__MATERIAL TO PROCESS__
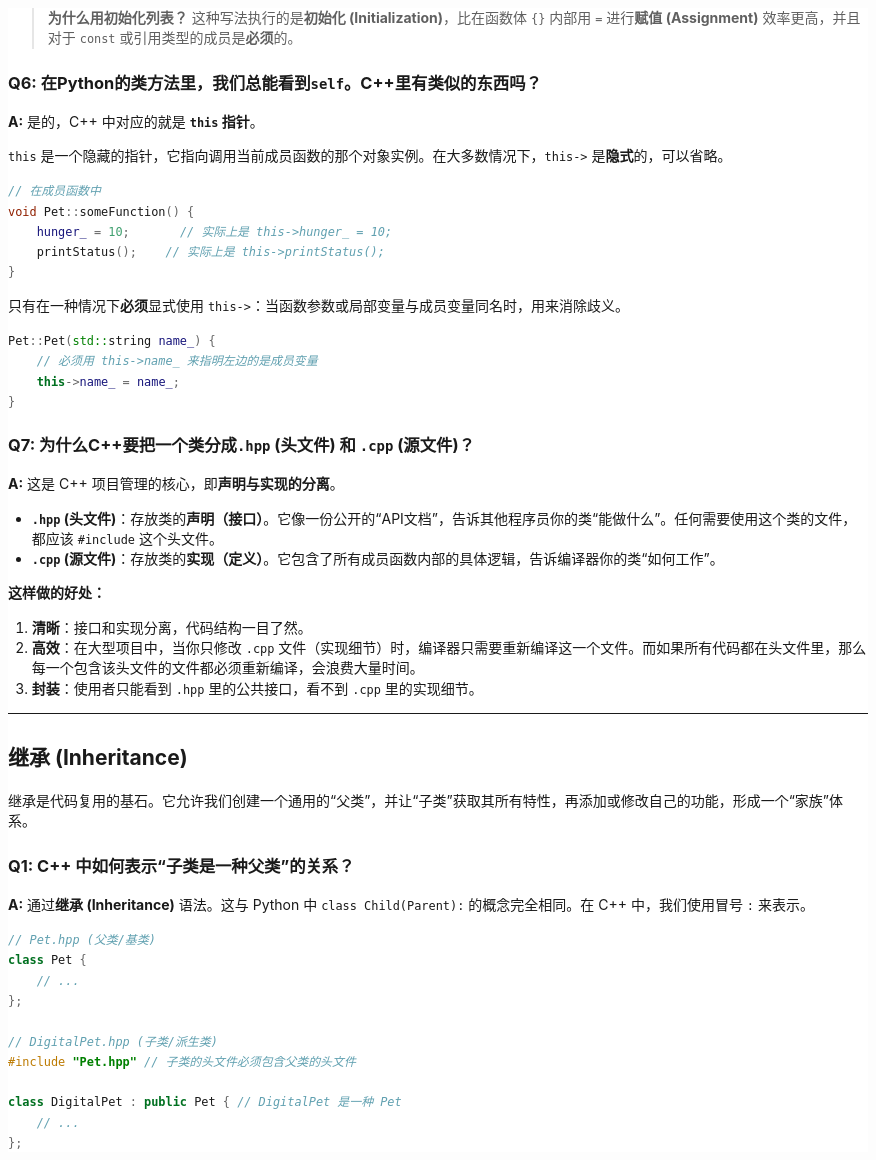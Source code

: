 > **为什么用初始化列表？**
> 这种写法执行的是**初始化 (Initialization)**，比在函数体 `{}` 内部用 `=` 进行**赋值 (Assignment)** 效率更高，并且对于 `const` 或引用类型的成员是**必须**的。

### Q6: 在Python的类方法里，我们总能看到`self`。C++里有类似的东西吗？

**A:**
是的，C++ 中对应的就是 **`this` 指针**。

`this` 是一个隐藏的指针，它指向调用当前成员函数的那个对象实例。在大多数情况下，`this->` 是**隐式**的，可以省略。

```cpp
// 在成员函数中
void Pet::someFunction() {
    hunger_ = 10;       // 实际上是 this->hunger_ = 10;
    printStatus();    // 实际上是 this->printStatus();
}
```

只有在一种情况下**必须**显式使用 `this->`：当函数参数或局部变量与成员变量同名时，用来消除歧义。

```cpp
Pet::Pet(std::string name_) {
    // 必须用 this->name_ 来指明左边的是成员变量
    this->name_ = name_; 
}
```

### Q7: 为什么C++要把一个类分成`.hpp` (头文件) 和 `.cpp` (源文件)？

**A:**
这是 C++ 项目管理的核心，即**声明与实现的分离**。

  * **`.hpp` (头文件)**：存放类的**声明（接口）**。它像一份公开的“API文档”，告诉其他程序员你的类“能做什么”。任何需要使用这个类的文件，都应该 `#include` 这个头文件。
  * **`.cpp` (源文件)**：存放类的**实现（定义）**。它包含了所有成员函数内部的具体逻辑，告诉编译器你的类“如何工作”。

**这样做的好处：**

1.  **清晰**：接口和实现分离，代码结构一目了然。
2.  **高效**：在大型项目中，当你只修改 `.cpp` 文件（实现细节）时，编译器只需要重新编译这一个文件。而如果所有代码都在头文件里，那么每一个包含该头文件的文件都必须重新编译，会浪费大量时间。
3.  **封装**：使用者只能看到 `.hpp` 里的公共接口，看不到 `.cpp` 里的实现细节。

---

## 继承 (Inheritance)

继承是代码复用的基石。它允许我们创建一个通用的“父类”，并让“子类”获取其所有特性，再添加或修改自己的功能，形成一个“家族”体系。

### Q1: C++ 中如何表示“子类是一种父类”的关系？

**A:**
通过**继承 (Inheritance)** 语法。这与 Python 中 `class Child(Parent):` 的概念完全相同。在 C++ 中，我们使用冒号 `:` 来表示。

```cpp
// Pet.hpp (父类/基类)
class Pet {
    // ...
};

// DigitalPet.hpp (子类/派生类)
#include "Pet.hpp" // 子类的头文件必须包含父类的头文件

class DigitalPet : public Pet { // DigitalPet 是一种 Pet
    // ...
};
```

__ASSIGNMENT__
Reproduce each line, exactly as it appears, from the one that contains "只有在一种情况下**必须**" through the last line of the records. Add no other lines.

__YOUR RESPONSE__
只有在一种情况下**必须**显式使用 `this->`：当函数参数或局部变量与成员变量同名时，用来消除歧义。

```cpp
Pet::Pet(std::string name_) {
    // 必须用 this->name_ 来指明左边的是成员变量
    this->name_ = name_; 
}
```

### Q7: 为什么C++要把一个类分成`.hpp` (头文件) 和 `.cpp` (源文件)？

**A:**
这是 C++ 项目管理的核心，即**声明与实现的分离**。

  * **`.hpp` (头文件)**：存放类的**声明（接口）**。它像一份公开的“API文档”，告诉其他程序员你的类“能做什么”。任何需要使用这个类的文件，都应该 `#include` 这个头文件。
  * **`.cpp` (源文件)**：存放类的**实现（定义）**。它包含了所有成员函数内部的具体逻辑，告诉编译器你的类“如何工作”。

**这样做的好处：**

1.  **清晰**：接口和实现分离，代码结构一目了然。
2.  **高效**：在大型项目中，当你只修改 `.cpp` 文件（实现细节）时，编译器只需要重新编译这一个文件。而如果所有代码都在头文件里，那么每一个包含该头文件的文件都必须重新编译，会浪费大量时间。
3.  **封装**：使用者只能看到 `.hpp` 里的公共接口，看不到 `.cpp` 里的实现细节。

---

## 继承 (Inheritance)

继承是代码复用的基石。它允许我们创建一个通用的“父类”，并让“子类”获取其所有特性，再添加或修改自己的功能，形成一个“家族”体系。

### Q1: C++ 中如何表示“子类是一种父类”的关系？

**A:**
通过**继承 (Inheritance)** 语法。这与 Python 中 `class Child(Parent):` 的概念完全相同。在 C++ 中，我们使用冒号 `:` 来表示。

```cpp
// Pet.hpp (父类/基类)
class Pet {
    // ...
};

// DigitalPet.hpp (子类/派生类)
#include "Pet.hpp" // 子类的头文件必须包含父类的头文件

class DigitalPet : public Pet { // DigitalPet 是一种 Pet
    // ...
};
```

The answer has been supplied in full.